声明は、アルジェリア軍はリビアとの国境を、人道目的以外では閉鎖しており、いかなる車列でも、事前の許可なしにアルジェリア領内に入ったものはその時点で攻撃されるとした由。
アルジェリア軍筋は、この措置は一つには西側空軍がリビア内の過激派を攻撃した場合に、過激派がアルジェリア領内の西側諸国の文民に対してテロ攻撃をする可能性が強いと説明した。
これを報じたal arabi net は、2013年1月にリビアから浸透した血盟団がアイン・イメナスのガス油田を攻撃し、人質38名を殺害した(確かあの時に日本人10名も犠牲になったと思います)と補足しています。
http://www.alarabiya.net/ar/north-africa/algeria/2014/09/17/قوات-الجو-الجزائرية-تستنفر-على-الحدود-مع-ليبيا-.html
記事の要点は以上ですが、昨日エジプト、UAE,アルジェリア、英、仏のリビアのイスラム過激派に対する攻撃の可能性に関する記事を紹介したばかりですが、この記事ではアルジェリアはこの外国軍同盟には加わらずその影響を防ぐためとしており、そのような考慮もあるのでしょうが、同時に空軍部隊の準備は対リビア空爆に参加する場合にも有効と思われるので、とにかく注目すべき動きかと思われます。

北アフリカでのイスラム過激派の脅威

アラビア語メディアのネットは北アフリカにおける過激派の脅威についていくつかの記事を掲げているところ、取りまとめ次の通り。
なお、最後の記事のISはアルカイダのテロよりも90年代のアルジェリアにおけるGIAのテロに酷似しているとの分析は、確かに言われてみればその通りで、興味ある記事です。
尤も、当時仏等のジャーナリストの間には、アルジェリア治安当局の言い分をそのままは信ぜずに、治安当局も一部虐殺に加わっていたと報じていた者もおり、状況はより複雑であった可能性も否定はできません。

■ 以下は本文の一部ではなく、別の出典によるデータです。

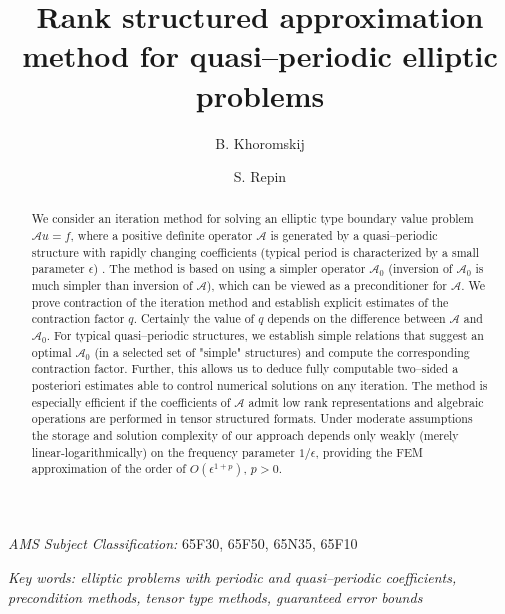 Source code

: \documentclass[amstex,amstext,amsfonts,epsf,12pt] {amsart}
\begin{document}
\title[Rank structured method]{Rank structured approximation method for 
quasi--periodic elliptic problems}

\author{B. Khoromskij}
\address{Max Planck Institute for Mathematics in the Sciences, 
Inselstr. 22-26, 04103, Leipzig, Germany; \textit{E-mail:} bokh@mis.mpg.de}
\author{S. Repin}
\address{V.A. Steklov Institute of Mathematics, Fontanka 27,
191 011 St. Petersburg, Russia, and University of Jyv\"askyl\"a, Finland ; 
\textit{E-mail:} repin@pdmi.ras.ru; serepin@jyu.fi}
 

\maketitle
\begin{abstract}
We consider an iteration method for solving an elliptic type boundary value problem 
$\mathcal{A} u=f$, where
 a positive definite operator $\mathcal{A}$ is generated by a quasi--periodic structure
with rapidly changing coefficients (typical period is characterized by a small
parameter $\epsilon$) . The method is based on using a simpler operator $\mathcal{A}_0$ 
(inversion of $\mathcal{A}_0$ is much simpler than inversion of $\mathcal{A}$), 
which can be viewed as a preconditioner for $\mathcal{A}$. We prove contraction of the 
iteration method and establish explicit estimates of the contraction
factor $q$. Certainly the value of $q$ depends on the difference between $\mathcal{A}$ and 
$\mathcal{A}_0$. 
For typical quasi--periodic structures, we establish simple relations that 
suggest an optimal $\mathcal{A}_0$ (in a selected set of "simple" structures) and compute the
corresponding contraction factor. Further, this allows us to
deduce fully computable two--sided a posteriori estimates able to control
numerical solutions on any iteration.  The method is especially efficient
if the coefficients of $\mathcal{A}$ admit low rank representations and algebraic operations
are performed in tensor structured formats.
Under moderate assumptions the storage and solution complexity
of our approach depends only weakly (merely linear-logarithmically) 
on the frequency parameter $1/\epsilon$, 
providing the FEM approximation of the order of $O(\epsilon^{1+p})$, $p>0$.
\end{abstract}



\noindent\emph{AMS Subject Classification:}\textit{ } 65F30, 65F50,
65N35, 65F10

\noindent\emph{Key words: elliptic problems with periodic and quasi--periodic coefficients, 
precondition methods, tensor type methods, guaranteed error bounds} 
\end{document}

・アルジェリア紙al khabar は、ISの脅威がモロッコとアルジェリアをして、(これまで西サハラ問題等で関係が悪かったところを)治安協力を進めることにさせている。
特にモロッコ政府は現在ISに参加している多数のモロッコ人が帰国した場合の、モロッコに対する重大な脅威を警戒している。モロッコ政府はこの危険性は、アフガニスタンで対ソ連戦争に従事していたアルジェリア人が帰国して、アルジェリアでテロの脅威が吹き荒れた状況と似ているとみている。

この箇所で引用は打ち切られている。